His quiet withdrawal followed media reports that while District Attorney in Outagamie County in the 1970s, he declined to prosecute a priest accused of child molestation. The priest was convicted of the charges almost 30 years later.
Prosser was on the bench to hear the first case scheduled for oral arguments before the court Thursday. When justices assembled to hear the second case, Hornback v. Archdiocese of Milwaukee and Diocese of Madison, Prosser's high-backed leather chair in the court's ornate chamber was empty.
"Justice Prosser will not be participating in this case," Chief Justice Shirley Abrahamson told court spectators.
Abrahamson made a similar announcement on March 4, when Prosser's seat sat empty while the court heard arguments in State v. MacArthur, where lawyers for Bruce MacArthur argued that the statute of limitations had expired when the former priest was charged in 2006 for sexual misconduct with children in the late 1960s and early 1970s.
Prosser did not respond to requests for comment by The Capital Times following his absence from the bench last week. A court spokesman confirmed Thursday that Prosser was recusing himself from the MacArthur and Hornback cases. The justice had no further comment.

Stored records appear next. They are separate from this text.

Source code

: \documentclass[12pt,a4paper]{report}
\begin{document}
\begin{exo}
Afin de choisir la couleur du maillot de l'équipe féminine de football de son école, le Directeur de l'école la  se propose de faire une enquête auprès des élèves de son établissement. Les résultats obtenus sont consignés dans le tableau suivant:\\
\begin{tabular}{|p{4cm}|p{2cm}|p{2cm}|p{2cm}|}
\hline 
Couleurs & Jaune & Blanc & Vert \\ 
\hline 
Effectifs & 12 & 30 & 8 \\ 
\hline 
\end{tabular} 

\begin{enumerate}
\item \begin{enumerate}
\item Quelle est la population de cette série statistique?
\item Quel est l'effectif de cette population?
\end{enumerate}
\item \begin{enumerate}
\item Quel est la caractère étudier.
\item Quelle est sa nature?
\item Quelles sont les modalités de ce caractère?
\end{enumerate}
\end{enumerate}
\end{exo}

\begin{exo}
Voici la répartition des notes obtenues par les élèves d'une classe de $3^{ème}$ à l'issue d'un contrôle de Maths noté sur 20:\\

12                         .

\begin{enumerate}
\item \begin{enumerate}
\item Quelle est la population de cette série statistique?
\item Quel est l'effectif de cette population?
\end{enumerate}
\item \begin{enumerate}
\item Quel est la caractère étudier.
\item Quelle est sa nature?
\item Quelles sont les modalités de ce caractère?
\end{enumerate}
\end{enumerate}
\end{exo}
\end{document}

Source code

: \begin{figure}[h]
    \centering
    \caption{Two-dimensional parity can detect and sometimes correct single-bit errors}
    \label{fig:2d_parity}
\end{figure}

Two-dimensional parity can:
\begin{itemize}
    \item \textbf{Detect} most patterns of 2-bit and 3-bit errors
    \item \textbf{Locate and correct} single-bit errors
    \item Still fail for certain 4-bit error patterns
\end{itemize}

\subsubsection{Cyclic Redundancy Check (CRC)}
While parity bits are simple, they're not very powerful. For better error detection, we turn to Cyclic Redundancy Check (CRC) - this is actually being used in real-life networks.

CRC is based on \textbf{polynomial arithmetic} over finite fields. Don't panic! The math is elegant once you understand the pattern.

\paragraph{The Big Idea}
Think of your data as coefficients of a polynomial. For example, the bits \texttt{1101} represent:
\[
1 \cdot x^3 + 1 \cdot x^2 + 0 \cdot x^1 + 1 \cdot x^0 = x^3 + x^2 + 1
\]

Questions about Prosser's connection to clergy sex abuse cases came to light early this year through the work of the advocacy group Survivors Network for Those Abused by Priests. After two brothers, Todd and Troy Merryfield, testified to convict defrocked priest John Patrick Feeney in Outagamie County Circuit Court in 2004 of molesting them in 1978, word about Prosser's refusal to prosecute Feeney at that time began to spread.
The Capital Times reported on the possible conflict of interest on Feb. 4, when Prosser declined to comment on the evidence gathered by SNAP of his connection to the Feeney case or potential conflicts of interest in participating in priest sexual abuse cases before the court.

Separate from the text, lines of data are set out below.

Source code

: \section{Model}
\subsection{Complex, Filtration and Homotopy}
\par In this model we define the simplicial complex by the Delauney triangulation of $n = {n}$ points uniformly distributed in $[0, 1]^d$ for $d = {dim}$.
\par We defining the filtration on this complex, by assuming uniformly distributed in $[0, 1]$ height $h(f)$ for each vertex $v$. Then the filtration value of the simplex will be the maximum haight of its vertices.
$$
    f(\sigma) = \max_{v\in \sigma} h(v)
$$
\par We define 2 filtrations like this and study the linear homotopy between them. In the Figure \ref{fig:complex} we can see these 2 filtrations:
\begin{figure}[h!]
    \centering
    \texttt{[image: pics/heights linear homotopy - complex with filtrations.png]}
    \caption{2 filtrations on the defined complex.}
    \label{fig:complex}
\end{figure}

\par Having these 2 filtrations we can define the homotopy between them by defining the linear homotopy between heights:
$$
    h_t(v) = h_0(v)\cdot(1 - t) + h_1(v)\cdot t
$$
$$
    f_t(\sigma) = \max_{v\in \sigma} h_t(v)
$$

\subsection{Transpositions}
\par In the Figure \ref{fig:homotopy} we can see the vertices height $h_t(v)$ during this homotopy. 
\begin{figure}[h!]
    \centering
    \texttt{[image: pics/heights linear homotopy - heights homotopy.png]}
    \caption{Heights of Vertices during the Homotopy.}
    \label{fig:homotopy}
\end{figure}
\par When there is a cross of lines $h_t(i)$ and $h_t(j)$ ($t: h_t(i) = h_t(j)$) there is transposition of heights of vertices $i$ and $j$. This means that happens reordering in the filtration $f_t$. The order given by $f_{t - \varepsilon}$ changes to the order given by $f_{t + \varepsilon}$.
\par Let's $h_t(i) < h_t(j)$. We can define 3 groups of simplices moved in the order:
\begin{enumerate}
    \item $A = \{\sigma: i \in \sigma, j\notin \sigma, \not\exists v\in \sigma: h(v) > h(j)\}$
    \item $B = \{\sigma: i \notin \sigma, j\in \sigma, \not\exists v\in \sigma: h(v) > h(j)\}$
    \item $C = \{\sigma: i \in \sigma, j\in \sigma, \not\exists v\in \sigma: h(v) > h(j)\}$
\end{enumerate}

Peter Isely, Midwest coordinator of SNAP, said outside the high court's chamber Thursday that Prosser's recusal in these two latest cases involving the Catholic Church and sexual abuse of children "raises a lot of questions."
Why recuse himself now? Isely wondered. "He ruled on two previous cases."
In 2005 Prosser wrote a majority decision that barred a lawsuit against the Archdiocese of Milwaukee because the statue of limitations had expired. But he joined with the majority last year in a case that opened the door to lawsuits against churches by means of alleging fraud in covering up past sex abuse by clergy members.
Appointed to the Supreme Court in 1998 and elected to a 10-year term in 2001, Prosser joined the court after a series of landmark decisions that erected a barrier to lawsuits against the Catholic Church by adult victims of childhood sexual assault by clergy. Plaintiffs face steeper obstacles to such suits in Wisconsin than in any other state.
The Hornback case heard by the court Thursday involved Gary Kazmarek, a lay teacher who worked for both the Milwaukee Archdiocese and Madison Diocese before teaching in Catholic schools in Kentucky. He returned to teach in public schools in Madison, where he was convicted in 1983 of sexually molesting a boy at Cherokee Middle School.
Kenneth Hornback and Kazmarek's other Kentucky victims were seeking to revive a lawsuit that had been dismissed by the Milwaukee County Circuit Court. Issues before the court include whether employers have a duty to warn future, prospective employers about a worker's potential to harm anyone.